Here is the task for the records below: repeat exactly the lines from the one with "For more custom" to the one with "If you will", both included, and nothing else.

#### Records shown

● ● ● ● ● ● ●

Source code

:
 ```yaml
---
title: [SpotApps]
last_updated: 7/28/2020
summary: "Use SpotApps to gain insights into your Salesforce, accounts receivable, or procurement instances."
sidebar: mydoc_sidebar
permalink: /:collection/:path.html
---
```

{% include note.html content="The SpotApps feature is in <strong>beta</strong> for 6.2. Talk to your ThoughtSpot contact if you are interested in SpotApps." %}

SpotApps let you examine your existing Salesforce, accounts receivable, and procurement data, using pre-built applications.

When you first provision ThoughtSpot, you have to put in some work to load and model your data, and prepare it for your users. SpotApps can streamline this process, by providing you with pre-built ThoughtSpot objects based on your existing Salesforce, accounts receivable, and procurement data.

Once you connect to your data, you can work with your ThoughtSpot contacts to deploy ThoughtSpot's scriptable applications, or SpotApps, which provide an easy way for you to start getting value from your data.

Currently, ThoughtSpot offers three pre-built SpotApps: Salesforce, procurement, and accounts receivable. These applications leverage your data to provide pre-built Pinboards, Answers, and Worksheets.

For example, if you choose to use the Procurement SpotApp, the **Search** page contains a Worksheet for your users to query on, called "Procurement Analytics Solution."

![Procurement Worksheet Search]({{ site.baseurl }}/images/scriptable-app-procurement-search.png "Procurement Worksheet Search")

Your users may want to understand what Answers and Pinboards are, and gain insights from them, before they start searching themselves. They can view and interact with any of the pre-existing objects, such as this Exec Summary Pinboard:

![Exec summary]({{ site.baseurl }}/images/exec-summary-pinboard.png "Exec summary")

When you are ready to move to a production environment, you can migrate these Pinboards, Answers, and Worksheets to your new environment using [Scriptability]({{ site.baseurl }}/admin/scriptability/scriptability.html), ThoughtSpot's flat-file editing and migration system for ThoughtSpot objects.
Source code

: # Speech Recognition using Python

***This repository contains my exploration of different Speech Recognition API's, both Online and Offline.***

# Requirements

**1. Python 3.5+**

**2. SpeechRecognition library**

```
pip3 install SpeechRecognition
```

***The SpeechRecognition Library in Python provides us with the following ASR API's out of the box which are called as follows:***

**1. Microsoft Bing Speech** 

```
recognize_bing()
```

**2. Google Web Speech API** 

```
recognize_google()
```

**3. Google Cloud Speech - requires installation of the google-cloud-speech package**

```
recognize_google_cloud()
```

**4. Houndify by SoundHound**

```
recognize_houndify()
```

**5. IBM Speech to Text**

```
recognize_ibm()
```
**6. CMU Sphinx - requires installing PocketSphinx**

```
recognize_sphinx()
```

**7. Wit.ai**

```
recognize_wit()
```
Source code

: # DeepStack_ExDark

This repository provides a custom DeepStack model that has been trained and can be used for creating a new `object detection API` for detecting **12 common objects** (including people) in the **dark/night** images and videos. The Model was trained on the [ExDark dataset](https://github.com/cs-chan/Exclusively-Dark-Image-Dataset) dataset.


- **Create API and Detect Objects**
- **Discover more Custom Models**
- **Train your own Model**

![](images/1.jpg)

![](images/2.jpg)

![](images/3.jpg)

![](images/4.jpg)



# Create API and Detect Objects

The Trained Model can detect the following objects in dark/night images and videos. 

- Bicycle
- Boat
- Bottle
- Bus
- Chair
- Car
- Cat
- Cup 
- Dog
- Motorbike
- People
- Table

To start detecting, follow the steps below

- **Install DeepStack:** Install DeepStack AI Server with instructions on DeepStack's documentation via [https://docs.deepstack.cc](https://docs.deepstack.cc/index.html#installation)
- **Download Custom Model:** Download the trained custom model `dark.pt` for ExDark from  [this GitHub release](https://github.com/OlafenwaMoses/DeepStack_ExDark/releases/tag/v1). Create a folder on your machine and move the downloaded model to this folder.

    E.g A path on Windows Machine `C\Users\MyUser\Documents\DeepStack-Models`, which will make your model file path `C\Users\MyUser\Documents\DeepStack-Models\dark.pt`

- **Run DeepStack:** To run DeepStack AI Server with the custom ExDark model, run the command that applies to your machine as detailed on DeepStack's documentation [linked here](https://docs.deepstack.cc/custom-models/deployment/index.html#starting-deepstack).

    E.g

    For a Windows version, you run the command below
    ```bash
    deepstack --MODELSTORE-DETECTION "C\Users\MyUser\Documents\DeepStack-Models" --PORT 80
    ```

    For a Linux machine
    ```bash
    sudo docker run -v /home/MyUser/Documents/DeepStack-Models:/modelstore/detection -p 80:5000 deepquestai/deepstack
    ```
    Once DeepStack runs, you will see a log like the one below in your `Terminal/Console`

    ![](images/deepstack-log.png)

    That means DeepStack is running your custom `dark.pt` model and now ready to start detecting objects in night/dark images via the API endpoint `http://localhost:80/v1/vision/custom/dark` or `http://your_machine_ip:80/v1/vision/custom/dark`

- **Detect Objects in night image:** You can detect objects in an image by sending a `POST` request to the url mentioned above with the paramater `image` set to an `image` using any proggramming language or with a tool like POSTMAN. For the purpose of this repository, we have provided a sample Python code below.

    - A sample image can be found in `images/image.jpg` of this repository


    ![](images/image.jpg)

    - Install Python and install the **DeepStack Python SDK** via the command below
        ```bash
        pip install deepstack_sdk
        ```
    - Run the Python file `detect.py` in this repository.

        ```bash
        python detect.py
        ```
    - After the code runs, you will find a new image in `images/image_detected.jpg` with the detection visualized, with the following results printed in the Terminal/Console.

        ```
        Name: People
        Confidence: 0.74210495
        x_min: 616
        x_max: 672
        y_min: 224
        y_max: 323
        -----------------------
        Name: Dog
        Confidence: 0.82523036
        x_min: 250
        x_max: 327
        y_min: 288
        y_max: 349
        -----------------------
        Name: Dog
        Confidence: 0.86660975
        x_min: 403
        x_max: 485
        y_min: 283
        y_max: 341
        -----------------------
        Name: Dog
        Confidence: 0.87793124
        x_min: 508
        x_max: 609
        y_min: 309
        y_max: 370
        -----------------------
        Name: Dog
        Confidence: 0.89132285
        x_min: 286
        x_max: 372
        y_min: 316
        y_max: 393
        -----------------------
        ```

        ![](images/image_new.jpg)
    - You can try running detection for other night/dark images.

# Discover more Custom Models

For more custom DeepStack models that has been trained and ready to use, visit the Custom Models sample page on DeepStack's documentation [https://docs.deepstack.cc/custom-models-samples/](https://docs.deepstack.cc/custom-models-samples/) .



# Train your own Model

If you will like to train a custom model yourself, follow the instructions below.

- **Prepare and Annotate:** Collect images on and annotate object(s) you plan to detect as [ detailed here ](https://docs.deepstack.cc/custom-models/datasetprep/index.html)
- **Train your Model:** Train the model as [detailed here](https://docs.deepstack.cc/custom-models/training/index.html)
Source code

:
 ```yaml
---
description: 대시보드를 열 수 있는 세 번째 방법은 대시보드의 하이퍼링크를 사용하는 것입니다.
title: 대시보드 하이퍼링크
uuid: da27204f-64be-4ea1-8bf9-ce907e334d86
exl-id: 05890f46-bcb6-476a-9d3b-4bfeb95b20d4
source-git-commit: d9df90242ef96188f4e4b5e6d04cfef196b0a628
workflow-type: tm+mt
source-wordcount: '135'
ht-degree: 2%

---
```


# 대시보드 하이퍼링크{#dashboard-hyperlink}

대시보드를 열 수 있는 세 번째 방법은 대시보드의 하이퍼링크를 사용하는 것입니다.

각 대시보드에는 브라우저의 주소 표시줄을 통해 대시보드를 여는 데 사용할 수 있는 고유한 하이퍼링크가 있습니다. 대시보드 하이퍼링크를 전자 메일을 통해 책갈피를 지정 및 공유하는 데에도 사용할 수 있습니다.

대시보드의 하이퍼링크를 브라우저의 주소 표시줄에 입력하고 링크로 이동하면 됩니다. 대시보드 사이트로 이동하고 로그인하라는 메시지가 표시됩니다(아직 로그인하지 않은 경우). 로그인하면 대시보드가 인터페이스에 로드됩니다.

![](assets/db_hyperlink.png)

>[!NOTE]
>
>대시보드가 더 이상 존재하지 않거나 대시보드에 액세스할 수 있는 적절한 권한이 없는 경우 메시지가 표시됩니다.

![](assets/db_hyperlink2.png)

● ● ● ● ● ● ●

#### Worked solution
For more custom DeepStack models that has been trained and ready to use, visit the Custom Models sample page on DeepStack's documentation [https://docs.deepstack.cc/custom-models-samples/](https://docs.deepstack.cc/custom-models-samples/) .



# Train your own Model

If you will like to train a custom model yourself, follow the instructions below.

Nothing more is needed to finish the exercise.